Your goal — In the records below, find each line containing the word "specific" and copy it.

BEGIN Data in this exercise

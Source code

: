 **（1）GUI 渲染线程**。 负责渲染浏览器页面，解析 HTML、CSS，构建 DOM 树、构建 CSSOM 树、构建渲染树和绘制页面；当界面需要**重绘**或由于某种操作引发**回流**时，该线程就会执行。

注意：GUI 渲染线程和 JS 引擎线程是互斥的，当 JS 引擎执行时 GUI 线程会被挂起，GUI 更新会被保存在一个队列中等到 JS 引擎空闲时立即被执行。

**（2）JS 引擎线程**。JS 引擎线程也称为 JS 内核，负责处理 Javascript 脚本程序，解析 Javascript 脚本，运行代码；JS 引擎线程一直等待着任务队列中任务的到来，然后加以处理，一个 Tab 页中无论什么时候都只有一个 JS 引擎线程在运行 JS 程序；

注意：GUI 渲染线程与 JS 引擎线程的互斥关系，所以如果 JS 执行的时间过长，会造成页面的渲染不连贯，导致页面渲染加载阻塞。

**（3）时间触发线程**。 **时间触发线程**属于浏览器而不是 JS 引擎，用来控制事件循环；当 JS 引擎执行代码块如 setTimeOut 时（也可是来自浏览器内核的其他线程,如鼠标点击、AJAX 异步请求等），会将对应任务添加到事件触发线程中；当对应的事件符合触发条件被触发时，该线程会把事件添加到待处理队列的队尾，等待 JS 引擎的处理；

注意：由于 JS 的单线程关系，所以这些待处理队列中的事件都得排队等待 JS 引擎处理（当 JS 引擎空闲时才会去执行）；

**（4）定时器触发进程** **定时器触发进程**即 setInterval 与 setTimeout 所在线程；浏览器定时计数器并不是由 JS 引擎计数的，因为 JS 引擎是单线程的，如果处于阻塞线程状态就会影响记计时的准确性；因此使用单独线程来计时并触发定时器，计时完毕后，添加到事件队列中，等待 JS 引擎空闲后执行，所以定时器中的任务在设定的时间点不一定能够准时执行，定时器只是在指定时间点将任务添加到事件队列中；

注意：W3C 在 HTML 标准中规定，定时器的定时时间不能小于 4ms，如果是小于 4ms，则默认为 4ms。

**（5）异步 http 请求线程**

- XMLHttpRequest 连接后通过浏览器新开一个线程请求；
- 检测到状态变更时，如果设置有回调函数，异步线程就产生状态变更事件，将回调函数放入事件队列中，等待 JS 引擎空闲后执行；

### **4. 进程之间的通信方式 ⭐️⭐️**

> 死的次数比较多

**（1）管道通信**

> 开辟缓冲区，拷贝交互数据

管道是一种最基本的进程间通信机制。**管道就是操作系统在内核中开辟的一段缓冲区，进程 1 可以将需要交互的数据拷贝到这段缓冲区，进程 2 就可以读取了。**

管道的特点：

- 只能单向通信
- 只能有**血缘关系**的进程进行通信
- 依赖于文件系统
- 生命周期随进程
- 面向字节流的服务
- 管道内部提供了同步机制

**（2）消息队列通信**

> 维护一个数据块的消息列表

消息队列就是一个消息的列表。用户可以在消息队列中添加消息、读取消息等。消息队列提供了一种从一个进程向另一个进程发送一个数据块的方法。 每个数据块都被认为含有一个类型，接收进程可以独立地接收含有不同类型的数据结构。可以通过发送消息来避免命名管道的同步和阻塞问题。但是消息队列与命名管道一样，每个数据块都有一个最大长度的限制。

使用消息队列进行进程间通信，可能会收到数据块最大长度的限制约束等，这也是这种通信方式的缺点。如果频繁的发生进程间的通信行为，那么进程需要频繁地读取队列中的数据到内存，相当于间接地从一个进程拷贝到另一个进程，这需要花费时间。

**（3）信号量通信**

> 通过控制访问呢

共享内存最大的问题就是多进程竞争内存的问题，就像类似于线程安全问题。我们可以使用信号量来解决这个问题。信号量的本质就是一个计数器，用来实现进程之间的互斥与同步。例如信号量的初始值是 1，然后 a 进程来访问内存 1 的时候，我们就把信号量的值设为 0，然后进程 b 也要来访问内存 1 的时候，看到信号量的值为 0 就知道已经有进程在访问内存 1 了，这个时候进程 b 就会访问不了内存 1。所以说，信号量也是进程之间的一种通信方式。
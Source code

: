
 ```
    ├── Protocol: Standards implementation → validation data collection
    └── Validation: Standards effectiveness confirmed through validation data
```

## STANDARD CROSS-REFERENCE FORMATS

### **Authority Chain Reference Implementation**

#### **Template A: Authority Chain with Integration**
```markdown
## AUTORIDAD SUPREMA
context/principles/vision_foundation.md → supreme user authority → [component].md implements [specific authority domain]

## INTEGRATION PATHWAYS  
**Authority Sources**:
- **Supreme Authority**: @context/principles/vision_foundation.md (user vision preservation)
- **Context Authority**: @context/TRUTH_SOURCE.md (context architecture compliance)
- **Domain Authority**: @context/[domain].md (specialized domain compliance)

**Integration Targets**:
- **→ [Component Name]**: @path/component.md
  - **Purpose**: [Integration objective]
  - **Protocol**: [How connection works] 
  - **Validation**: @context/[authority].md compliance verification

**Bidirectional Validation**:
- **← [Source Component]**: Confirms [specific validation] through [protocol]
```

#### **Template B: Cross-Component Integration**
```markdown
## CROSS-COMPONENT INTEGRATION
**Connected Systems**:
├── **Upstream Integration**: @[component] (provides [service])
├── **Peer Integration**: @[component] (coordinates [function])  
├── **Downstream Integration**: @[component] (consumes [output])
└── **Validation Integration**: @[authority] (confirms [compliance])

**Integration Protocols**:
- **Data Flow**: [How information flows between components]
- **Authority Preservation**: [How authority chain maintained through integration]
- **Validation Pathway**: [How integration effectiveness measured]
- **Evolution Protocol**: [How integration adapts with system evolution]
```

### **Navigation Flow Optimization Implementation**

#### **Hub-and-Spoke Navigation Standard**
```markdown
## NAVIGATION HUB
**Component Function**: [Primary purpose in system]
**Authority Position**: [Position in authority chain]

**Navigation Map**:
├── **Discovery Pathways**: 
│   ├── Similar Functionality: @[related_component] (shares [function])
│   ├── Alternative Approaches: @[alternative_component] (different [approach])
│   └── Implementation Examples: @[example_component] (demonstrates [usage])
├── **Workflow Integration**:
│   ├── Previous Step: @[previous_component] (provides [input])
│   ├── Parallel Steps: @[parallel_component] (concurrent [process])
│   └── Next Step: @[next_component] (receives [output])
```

END Data in this exercise
BEGIN Data in this exercise

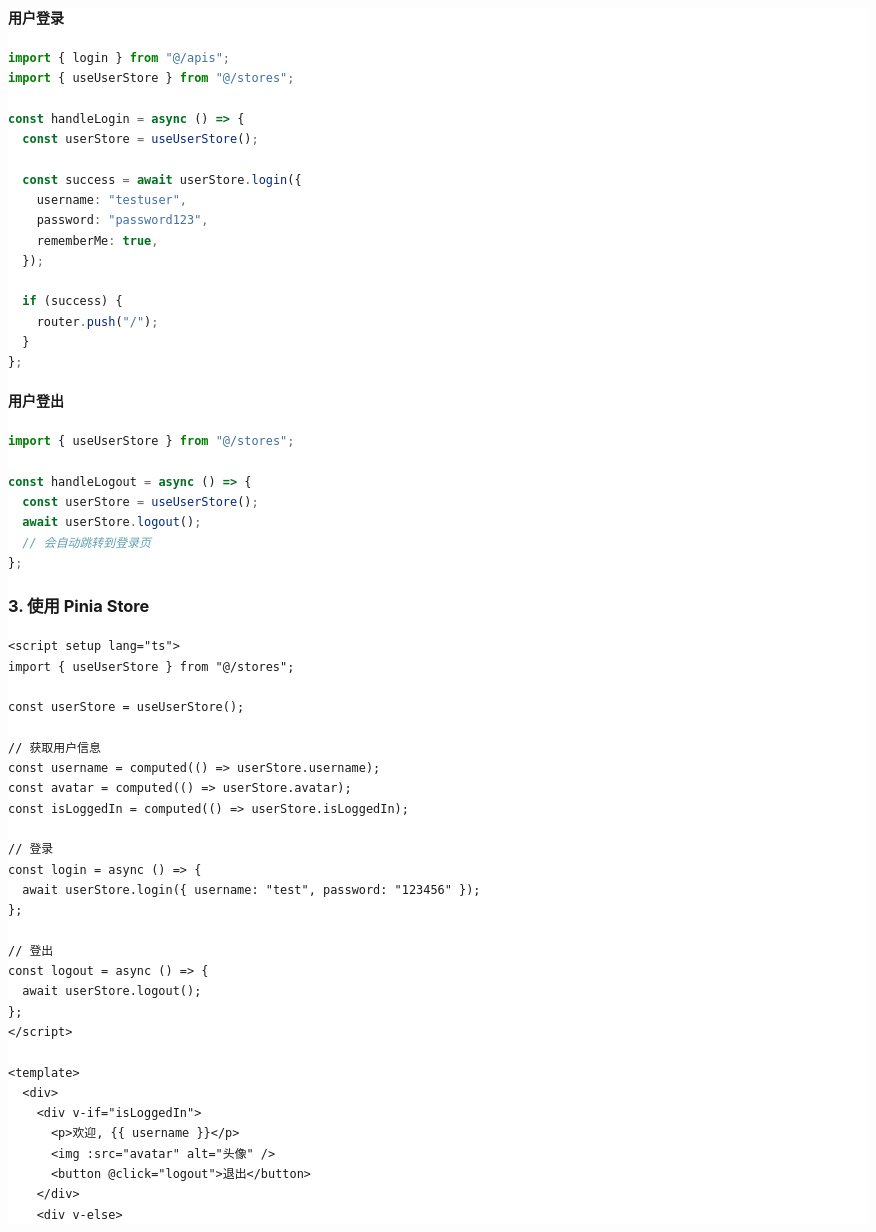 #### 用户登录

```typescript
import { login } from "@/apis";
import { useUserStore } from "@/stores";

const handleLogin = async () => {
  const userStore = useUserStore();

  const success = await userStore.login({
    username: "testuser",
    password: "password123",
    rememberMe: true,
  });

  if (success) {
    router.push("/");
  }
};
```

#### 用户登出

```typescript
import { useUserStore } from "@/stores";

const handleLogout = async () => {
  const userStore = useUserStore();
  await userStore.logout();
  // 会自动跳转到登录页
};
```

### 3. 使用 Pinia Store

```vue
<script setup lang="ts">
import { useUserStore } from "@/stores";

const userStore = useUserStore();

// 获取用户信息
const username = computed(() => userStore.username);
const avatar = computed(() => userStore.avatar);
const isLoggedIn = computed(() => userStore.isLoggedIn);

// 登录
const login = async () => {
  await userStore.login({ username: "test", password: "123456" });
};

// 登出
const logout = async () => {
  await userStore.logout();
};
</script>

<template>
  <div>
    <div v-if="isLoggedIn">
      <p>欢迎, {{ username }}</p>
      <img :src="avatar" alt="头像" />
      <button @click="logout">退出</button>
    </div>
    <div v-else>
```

END Data in this exercise

Completed exercise —
context/principles/vision_foundation.md → supreme user authority → [component].md implements [specific authority domain]
- **← [Source Component]**: Confirms [specific validation] through [protocol]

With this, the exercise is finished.